Luke Wroblewski é reconhecido internacionalmente como digital product leader que já desenhou e desenvolveu software para mais de um bilião de utilizadores em todo o mundo. Ele publicou no twitter uma imagem elucidativa da quantidade dos tamanhos e formatos de dispositivos que existem hoje… e essa contagem continua a crescer.
There is no fold. [part 6] pic.twitter.com/T1b7AnkDCS
— Luke Wroblewski (@LukeW) December 8, 2014
O meu primeiro ecrã é diferente do teu… e do teu… e do teu… e do teu…
Então, deixa de fazer sentido continuarmos a falar em «visível no primeiro ecrã» e a exigirmos que seja uma regra ou requisito no desenvolvimento de um website, pois o «primeiro ecrã» varia de dispositivo para dispositivo; até posso afirmar que varia consoante o momento do dia, pois o «primeiro ecrã» de um website de notícias que vejo de manhã no meu smartphone, por exemplo, não é o mesmo que verei quando consultar o mesmo website no meu computador e será igualmente diferente quando utilizar o tablet.
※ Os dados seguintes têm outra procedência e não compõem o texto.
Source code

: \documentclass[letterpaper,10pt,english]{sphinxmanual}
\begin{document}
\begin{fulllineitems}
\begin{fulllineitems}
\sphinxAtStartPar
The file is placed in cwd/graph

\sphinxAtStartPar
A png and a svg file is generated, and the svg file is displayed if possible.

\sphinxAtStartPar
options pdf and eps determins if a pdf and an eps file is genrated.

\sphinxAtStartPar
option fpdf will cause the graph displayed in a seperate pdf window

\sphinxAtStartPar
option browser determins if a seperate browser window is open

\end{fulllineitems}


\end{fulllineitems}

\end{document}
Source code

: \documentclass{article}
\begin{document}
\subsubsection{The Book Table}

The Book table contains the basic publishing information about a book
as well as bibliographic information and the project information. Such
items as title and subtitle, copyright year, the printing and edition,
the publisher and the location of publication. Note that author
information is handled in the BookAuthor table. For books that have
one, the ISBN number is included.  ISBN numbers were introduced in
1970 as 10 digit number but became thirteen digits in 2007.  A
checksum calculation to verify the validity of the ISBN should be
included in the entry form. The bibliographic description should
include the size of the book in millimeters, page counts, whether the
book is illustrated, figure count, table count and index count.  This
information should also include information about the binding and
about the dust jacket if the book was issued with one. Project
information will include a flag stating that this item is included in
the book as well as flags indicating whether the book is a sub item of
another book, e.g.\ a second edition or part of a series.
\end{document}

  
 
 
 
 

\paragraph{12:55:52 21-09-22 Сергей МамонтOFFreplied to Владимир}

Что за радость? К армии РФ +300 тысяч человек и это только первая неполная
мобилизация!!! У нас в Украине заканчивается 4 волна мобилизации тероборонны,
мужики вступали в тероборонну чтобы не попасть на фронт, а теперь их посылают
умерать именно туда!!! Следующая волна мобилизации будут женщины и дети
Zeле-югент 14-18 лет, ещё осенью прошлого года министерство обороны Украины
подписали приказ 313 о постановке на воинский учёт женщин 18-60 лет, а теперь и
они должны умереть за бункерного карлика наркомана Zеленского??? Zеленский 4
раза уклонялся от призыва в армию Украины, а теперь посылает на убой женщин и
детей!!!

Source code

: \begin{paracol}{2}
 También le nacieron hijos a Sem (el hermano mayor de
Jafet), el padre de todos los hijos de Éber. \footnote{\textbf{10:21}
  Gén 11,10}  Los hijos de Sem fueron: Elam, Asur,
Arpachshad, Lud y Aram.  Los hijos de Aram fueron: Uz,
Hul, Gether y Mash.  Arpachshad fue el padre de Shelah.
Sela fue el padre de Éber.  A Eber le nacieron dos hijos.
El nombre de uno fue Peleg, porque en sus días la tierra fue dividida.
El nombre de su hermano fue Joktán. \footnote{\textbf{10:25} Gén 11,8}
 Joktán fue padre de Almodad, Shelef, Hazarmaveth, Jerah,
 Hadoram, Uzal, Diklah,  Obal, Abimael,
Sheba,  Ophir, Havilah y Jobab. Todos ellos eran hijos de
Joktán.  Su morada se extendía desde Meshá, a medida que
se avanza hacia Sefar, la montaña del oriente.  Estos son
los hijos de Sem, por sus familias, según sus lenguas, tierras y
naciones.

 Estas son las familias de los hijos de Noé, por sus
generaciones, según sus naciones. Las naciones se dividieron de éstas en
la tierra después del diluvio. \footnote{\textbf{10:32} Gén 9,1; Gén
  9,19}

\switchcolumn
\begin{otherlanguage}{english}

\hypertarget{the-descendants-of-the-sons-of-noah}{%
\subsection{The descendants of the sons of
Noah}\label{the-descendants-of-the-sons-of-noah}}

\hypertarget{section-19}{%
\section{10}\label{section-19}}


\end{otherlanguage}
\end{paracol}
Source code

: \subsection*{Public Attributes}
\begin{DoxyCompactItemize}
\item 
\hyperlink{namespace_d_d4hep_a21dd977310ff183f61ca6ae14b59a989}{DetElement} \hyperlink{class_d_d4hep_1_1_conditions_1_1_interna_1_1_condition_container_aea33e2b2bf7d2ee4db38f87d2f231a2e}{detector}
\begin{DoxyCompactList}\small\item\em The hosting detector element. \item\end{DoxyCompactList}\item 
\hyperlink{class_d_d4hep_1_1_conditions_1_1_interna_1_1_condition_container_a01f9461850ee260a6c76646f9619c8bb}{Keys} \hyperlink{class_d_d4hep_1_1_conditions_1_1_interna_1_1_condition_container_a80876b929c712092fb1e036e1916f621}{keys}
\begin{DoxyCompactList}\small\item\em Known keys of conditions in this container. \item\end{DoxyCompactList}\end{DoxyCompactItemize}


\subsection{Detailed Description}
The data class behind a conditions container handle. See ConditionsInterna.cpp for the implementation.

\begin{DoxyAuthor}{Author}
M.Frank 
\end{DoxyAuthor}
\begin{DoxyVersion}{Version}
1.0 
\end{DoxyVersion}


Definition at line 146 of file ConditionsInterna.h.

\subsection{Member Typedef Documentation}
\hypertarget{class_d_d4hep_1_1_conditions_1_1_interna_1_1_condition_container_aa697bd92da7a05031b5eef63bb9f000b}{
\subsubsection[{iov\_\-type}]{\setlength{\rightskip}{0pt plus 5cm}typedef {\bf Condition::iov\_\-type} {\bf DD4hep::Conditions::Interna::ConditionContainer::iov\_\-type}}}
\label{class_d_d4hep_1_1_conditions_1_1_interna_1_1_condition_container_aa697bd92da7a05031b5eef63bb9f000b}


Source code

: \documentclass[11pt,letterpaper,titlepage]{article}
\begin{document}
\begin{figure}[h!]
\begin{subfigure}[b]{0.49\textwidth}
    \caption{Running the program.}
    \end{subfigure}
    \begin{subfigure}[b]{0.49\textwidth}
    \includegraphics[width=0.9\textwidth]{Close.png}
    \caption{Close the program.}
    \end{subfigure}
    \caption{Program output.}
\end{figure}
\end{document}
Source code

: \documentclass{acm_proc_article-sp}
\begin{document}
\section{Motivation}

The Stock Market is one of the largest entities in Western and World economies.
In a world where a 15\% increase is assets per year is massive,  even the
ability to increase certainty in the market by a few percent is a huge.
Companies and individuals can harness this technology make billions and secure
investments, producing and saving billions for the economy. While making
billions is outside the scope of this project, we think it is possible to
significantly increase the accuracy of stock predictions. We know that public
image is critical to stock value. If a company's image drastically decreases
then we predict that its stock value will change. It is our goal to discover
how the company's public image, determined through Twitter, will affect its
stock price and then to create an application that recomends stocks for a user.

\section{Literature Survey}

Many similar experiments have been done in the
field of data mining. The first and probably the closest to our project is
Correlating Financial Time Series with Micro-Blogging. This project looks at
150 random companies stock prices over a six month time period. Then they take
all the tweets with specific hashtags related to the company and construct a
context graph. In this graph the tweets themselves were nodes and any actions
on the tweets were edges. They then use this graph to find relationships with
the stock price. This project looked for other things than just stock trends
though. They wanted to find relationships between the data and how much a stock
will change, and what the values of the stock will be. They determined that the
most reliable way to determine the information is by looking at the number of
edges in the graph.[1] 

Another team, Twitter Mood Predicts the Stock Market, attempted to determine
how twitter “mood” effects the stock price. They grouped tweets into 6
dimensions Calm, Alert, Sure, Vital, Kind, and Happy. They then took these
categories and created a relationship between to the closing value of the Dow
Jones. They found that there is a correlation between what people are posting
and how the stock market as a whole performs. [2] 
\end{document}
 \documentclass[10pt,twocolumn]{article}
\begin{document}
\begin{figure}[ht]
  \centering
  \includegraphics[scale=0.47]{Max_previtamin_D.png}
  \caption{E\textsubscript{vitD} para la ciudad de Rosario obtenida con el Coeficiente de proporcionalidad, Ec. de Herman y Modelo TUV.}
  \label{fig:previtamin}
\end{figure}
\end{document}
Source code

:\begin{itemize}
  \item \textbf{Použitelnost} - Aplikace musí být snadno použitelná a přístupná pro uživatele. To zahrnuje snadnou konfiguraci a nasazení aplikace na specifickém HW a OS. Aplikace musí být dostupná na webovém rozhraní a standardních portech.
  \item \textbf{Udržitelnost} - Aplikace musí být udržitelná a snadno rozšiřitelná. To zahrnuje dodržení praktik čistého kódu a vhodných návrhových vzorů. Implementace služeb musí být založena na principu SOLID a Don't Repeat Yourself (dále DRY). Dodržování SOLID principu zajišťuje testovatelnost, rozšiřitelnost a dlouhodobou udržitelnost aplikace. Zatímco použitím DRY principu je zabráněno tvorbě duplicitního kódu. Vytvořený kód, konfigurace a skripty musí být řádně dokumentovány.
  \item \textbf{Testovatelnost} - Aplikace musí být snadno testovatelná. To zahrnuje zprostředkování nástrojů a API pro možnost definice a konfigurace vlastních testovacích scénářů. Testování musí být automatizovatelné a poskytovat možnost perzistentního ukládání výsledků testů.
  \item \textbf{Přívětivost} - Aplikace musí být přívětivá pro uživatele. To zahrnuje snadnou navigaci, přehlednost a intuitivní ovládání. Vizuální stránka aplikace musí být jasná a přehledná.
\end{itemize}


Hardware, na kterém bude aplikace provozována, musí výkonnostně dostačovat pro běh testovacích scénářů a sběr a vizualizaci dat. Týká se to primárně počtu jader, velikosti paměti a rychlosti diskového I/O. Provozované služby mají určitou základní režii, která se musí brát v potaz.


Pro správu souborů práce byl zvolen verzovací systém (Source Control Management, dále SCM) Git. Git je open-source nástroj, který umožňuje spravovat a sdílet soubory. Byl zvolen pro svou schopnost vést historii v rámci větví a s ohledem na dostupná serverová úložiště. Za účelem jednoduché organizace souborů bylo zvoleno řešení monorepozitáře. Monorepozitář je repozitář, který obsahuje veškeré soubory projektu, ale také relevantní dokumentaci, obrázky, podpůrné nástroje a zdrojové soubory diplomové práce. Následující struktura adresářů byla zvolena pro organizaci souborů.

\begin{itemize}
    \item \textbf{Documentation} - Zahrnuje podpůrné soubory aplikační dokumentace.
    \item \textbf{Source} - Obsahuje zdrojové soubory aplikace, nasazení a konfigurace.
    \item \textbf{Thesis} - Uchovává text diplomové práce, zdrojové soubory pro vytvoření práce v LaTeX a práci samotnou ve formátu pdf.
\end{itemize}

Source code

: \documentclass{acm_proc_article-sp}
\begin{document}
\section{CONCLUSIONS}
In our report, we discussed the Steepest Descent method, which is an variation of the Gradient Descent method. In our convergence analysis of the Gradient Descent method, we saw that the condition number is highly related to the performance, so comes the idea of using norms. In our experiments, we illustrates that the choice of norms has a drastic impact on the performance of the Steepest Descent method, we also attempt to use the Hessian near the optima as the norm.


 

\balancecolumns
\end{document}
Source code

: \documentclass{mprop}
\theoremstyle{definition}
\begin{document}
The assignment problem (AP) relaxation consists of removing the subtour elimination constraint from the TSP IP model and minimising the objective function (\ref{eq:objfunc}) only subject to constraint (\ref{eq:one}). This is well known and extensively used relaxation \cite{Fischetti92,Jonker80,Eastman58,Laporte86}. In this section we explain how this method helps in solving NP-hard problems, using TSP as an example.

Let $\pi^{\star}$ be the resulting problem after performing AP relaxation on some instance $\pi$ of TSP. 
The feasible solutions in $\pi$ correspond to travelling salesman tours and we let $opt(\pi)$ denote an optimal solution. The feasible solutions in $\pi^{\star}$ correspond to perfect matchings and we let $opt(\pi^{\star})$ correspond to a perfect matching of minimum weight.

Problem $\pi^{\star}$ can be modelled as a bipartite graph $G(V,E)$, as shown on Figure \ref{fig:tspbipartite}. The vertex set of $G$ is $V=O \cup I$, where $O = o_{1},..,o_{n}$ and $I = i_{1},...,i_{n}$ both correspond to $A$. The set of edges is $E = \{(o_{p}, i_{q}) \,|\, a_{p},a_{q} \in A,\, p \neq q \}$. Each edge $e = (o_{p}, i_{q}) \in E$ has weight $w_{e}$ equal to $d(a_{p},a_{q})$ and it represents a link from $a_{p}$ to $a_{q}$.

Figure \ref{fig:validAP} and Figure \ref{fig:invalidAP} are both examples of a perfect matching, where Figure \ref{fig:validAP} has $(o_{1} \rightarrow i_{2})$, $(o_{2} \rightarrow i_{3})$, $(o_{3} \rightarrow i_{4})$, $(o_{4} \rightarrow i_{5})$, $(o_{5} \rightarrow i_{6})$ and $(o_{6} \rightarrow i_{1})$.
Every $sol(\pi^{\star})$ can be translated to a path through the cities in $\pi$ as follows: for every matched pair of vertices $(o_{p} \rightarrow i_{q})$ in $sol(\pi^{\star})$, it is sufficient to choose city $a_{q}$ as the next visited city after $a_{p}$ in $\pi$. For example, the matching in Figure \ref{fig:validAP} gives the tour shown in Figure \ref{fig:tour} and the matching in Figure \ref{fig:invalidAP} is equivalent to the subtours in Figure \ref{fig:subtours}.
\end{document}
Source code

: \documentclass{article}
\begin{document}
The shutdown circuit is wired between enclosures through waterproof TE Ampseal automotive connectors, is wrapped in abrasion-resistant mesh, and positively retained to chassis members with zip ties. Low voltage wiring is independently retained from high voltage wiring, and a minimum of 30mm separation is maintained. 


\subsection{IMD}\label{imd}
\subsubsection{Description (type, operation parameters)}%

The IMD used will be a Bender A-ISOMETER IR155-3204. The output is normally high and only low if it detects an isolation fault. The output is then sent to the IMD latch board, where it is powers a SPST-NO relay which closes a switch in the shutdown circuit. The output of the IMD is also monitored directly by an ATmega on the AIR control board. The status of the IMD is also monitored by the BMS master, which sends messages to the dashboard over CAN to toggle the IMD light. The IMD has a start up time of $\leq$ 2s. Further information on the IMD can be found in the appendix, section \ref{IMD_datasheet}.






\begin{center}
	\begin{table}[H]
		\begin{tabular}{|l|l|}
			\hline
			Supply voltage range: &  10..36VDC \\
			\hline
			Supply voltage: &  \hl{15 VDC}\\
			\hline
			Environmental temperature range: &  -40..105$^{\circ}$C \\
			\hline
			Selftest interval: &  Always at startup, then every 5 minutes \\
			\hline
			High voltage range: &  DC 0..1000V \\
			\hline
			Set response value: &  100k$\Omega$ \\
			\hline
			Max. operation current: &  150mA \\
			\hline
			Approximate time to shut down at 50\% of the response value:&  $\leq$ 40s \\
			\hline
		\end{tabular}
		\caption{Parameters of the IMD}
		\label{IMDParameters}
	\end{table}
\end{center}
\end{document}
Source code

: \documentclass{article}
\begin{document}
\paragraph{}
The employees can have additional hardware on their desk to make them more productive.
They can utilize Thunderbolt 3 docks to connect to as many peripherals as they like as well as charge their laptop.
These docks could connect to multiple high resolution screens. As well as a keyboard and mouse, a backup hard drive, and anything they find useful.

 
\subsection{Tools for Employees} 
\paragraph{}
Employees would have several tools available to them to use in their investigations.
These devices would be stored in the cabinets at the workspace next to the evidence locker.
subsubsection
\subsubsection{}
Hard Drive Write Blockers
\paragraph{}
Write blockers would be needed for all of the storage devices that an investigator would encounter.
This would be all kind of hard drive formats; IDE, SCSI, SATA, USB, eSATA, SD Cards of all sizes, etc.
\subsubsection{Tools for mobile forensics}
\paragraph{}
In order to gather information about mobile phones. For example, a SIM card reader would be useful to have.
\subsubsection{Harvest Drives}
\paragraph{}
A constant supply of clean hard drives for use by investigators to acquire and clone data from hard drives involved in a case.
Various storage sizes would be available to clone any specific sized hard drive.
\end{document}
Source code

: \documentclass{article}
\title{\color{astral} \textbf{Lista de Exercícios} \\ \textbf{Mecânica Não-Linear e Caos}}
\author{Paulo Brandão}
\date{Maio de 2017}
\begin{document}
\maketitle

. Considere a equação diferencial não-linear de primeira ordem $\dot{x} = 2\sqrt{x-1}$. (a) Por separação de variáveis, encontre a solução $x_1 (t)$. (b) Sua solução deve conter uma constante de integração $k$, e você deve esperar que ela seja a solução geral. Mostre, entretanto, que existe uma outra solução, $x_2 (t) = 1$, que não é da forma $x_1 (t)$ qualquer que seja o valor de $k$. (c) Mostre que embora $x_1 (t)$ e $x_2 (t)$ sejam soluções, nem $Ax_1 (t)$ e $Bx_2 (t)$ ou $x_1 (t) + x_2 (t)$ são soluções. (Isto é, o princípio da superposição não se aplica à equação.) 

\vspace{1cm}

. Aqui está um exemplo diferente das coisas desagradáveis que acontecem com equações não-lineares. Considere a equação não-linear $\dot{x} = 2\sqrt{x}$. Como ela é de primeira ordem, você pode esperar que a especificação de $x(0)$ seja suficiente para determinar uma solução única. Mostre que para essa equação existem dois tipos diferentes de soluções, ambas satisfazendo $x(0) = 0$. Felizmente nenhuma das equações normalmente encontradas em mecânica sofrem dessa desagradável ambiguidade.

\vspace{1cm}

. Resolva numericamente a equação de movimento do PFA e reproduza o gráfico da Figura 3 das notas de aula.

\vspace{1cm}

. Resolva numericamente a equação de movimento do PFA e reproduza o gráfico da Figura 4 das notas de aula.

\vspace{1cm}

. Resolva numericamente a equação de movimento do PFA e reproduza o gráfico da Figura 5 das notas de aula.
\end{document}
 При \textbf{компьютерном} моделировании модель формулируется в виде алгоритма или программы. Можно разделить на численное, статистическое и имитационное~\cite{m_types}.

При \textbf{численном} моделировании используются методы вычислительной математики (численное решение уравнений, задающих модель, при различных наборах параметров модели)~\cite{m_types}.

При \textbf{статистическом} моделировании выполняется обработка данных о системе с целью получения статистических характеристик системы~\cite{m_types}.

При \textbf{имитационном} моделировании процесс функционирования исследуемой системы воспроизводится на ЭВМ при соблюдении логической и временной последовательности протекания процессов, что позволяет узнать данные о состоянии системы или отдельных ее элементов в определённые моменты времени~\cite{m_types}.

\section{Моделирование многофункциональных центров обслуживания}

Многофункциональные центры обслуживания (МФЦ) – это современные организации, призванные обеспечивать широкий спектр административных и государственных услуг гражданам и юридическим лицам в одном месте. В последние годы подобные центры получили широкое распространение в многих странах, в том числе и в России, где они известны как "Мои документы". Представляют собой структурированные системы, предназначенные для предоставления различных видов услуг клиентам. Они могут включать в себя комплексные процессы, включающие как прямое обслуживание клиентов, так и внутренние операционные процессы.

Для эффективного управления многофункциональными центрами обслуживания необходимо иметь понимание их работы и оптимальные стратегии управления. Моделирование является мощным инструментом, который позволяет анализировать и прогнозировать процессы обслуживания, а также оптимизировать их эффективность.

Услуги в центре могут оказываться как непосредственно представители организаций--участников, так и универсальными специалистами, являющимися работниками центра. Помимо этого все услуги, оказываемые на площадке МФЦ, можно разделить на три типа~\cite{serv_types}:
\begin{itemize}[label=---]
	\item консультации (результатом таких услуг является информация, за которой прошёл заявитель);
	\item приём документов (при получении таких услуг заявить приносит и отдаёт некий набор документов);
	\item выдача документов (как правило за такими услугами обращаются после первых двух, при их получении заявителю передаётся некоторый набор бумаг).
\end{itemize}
Recorremos uma vez mais a Luke Wroblewski, que num outro artigo afirma que «colocar todos os elementos no primeiro ecrã não garante que esses sejam visíveis ou percepcionados, porque os utilizadores têm a tendência de usar o scroll quase de imediato».
Scrollbars
O uso, cada vez mais generalizado, dos smartphones como primeiro dispositivo de acesso à internet exacerbou a necessidade da utilização do scroll como um requisito e não um mal que se tem de evitar a todo o custo. Por exemplo, nos dispositivos iPhone e MacOS X já nem sequer mostram as barras de scroll no ecrã, pois a Apple percebeu que os seus utilizadores já estão suficientemente familiarizados com este gesto.
Estudos e experiências provam que todos scrollam!
Já reparou que todos os grandes websites, como Facebook, Amazon, Twitter e eBay, fazem um uso extensivo do scroll e que não teriam outra forma de funcionar com conforto para os utilizadores se assim não fosse? Até os websites noticiosos funcionam deste modo.
Mas se ainda não está convencido, a agência digital HUGE quis comprovar se isso é mesmo assim, como pode observar nestas imagens.

As conclusões parecem bastante elucidativas.
Recomendações
O que podemos aprender, consultando diversos artigos que se dedicam a esta temática, é que os utilizadores – independentemente de terem indicações visuais para fazerem scroll – fazem naturalmente scroll, sem pensarem muito nesse gesto. Isso é libertador para os designers, programadores e, em especial, os clientes para quem trabalhamos.
Como em todas as áreas da vida, é importante avaliarmos sempre o contexto em que estamos a trabalhar, e, dependendo dele, adaptarmos as nossas soluções visuais. Por isso, o raciocínio deve ser ao contrário, isto é, em vez de «tenho de desenhar tudo para estar visível no primeiro ecrã e evitar o scroll» passo a estar atento a se «o que estou a desenhar impede que o utilizador se aperceba que há mais conteúdo por baixo».